Data records:
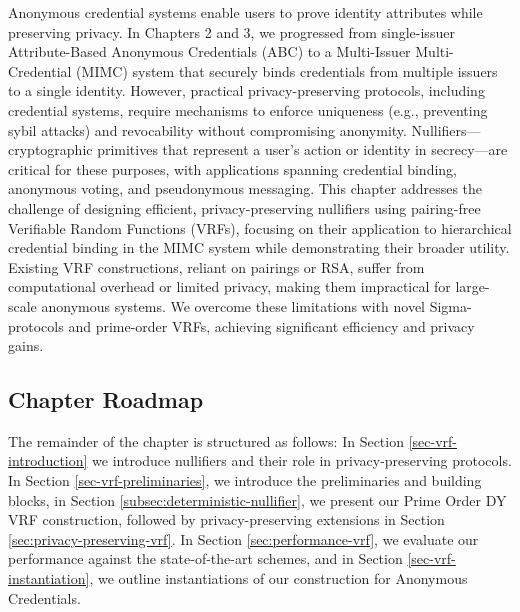 \label{chap4}
Anonymous credential systems enable users to prove identity attributes while preserving privacy. In Chapters 2 and 3, we progressed from single-issuer Attribute-Based Anonymous Credentials (ABC) to a Multi-Issuer Multi-Credential (MIMC) system that securely binds credentials from multiple issuers to a single identity. However, practical privacy-preserving protocols, including credential systems, require mechanisms to enforce uniqueness (e.g., preventing sybil attacks) and revocability without compromising anonymity. Nullifiers—cryptographic primitives that represent a user’s action or identity in secrecy—are critical for these purposes, with applications spanning credential binding, anonymous voting, and pseudonymous messaging. This chapter addresses the challenge of designing efficient, privacy-preserving nullifiers using pairing-free Verifiable Random Functions (VRFs), focusing on their application to hierarchical credential binding in the MIMC system while demonstrating their broader utility. Existing VRF constructions, reliant on pairings or RSA, suffer from computational overhead or limited privacy, making them impractical for large-scale anonymous systems. We overcome these limitations with novel Sigma-protocols and prime-order VRFs, achieving significant efficiency and privacy gains.

\subsection*{Chapter Roadmap}
The remainder of the chapter is structured as follows: In Section \ref{sec-vrf-introduction} we introduce nullifiers and their role in privacy-preserving protocols. In Section \ref{sec-vrf-preliminaries}, we introduce the preliminaries and building blocks, in Section \ref{subsec:deterministic-nullifier}, we present our Prime Order DY VRF construction, followed by privacy-preserving extensions in Section \ref{sec:privacy-preserving-vrf}. In Section \ref{sec:performance-vrf}, we evaluate our performance against the state-of-the-art schemes, and in Section \ref{sec-vrf-instantiation}, we outline instantiations of our construction for Anonymous Credentials. 


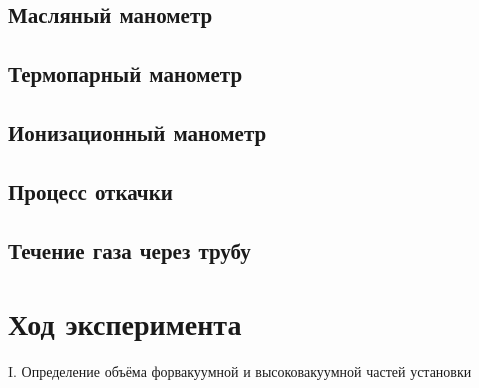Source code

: \documentclass[a4paper,12pt]{article} %
\begin{document}
\subsection*{Масляный манометр}

\subsection*{Термопарный манометр}

\subsection*{Ионизационный манометр}

\subsection*{Процесс откачки}

\subsection*{Течение газа через трубу}

\section*{Ход эксперимента}

\begin{center}
  \textsf{I. Определение объёма форвакуумной и высоковакуумной частей установки}
\end{center}
\end{document}
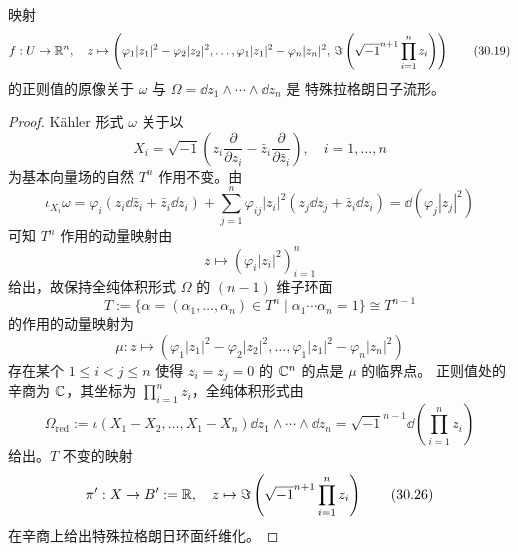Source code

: \begin{corollary}
映射
\begin{equation}
  f: U \to \mathbb{R}^n, \quad
  z \mapsto \left(\varphi_1|z_1|^2 - \varphi_2|z_2|^2, \dots,
  \varphi_1|z_1|^2 - \varphi_n|z_n|^2,\,
  \Im\left(\sqrt{-1}^{n+1}\prod_{i=1}^{n}z_i\right)\right) \tag{30.19}
\end{equation}
的正则值的原像关于 $\omega$ 与 $\Omega = \dd z_1\wedge\cdots\wedge \dd z_n$ 是
特殊拉格朗日子流形。
\end{corollary}

\begin{proof}
Kähler 形式 $\omega$ 关于以
\begin{equation}
  X_i = \sqrt{-1}\left(z_i\frac{\partial}{\partial z_i}
  - \bar z_i\frac{\partial}{\partial\bar z_i}\right), \quad i = 1,\dots,n \tag{30.20}
\end{equation}
为基本向量场的自然 $T^n$ 作用不变。由
\begin{equation}
  \iota_{X_i}\omega = \varphi_i(z_i\dd\bar z_i + \bar z_i\dd z_i)
  + \sum_{j=1}^{n}\varphi_{ij}|z_i|^2(z_j\dd z_j + \bar z_i\dd z_i)
  = \dd(\varphi_j|z_j|^2) \tag{30.21}
\end{equation}
可知 $T^n$ 作用的动量映射由
\begin{equation}
  z \mapsto \left(\varphi_i|z_i|^2\right)_{i=1}^{n} \tag{30.22}
\end{equation}
给出，故保持全纯体积形式 $\Omega$ 的 $(n-1)$ 维子环面
\begin{equation}
  T := \{\alpha = (\alpha_1,\dots,\alpha_n) \in T^n \mid \alpha_1\cdots\alpha_n = 1\}
  \cong T^{n-1} \tag{30.23}
\end{equation}
的作用的动量映射为
\begin{equation}
  \mu: z \mapsto \left(\varphi_1|z_1|^2 - \varphi_2|z_2|^2, \dots,
  \varphi_1|z_1|^2 - \varphi_n|z_n|^2\right) \tag{30.24}
\end{equation}
存在某个 $1 \le i < j \le n$ 使得 $z_i = z_j = 0$ 的 $\mathbb{C}^n$ 的点是 $\mu$ 的临界点。
正则值处的辛商为 $\mathbb{C}$，其坐标为 $\prod_{i=1}^{n}z_i$，全纯体积形式由
\begin{equation}
  \Omega_{\mathrm{red}} := \iota(X_1 - X_2,\dots,X_1 - X_n)
  \dd z_1\wedge\cdots\wedge \dd z_n
  = \sqrt{-1}^{n-1}\dd\left(\prod_{i=1}^{n}z_i\right) \tag{30.25}
\end{equation}
给出。$T$ 不变的映射
\begin{equation}
  \pi': X \to B' := \mathbb{R}, \quad
  z \mapsto \Im\left(\sqrt{-1}^{n+1}\prod_{i=1}^{n}z_i\right) \tag{30.26}
\end{equation}
在辛商上给出特殊拉格朗日环面纤维化。
\end{proof}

What to do:
Extract every line from the records above that contains the word "sqrt".

Answer to this task:
  \Im\left(\sqrt{-1}^{n+1}\prod_{i=1}^{n}z_i\right)\right) \tag{30.19}
  X_i = \sqrt{-1}\left(z_i\frac{\partial}{\partial z_i}
  = \sqrt{-1}^{n-1}\dd\left(\prod_{i=1}^{n}z_i\right) \tag{30.25}
  z \mapsto \Im\left(\sqrt{-1}^{n+1}\prod_{i=1}^{n}z_i\right) \tag{30.26}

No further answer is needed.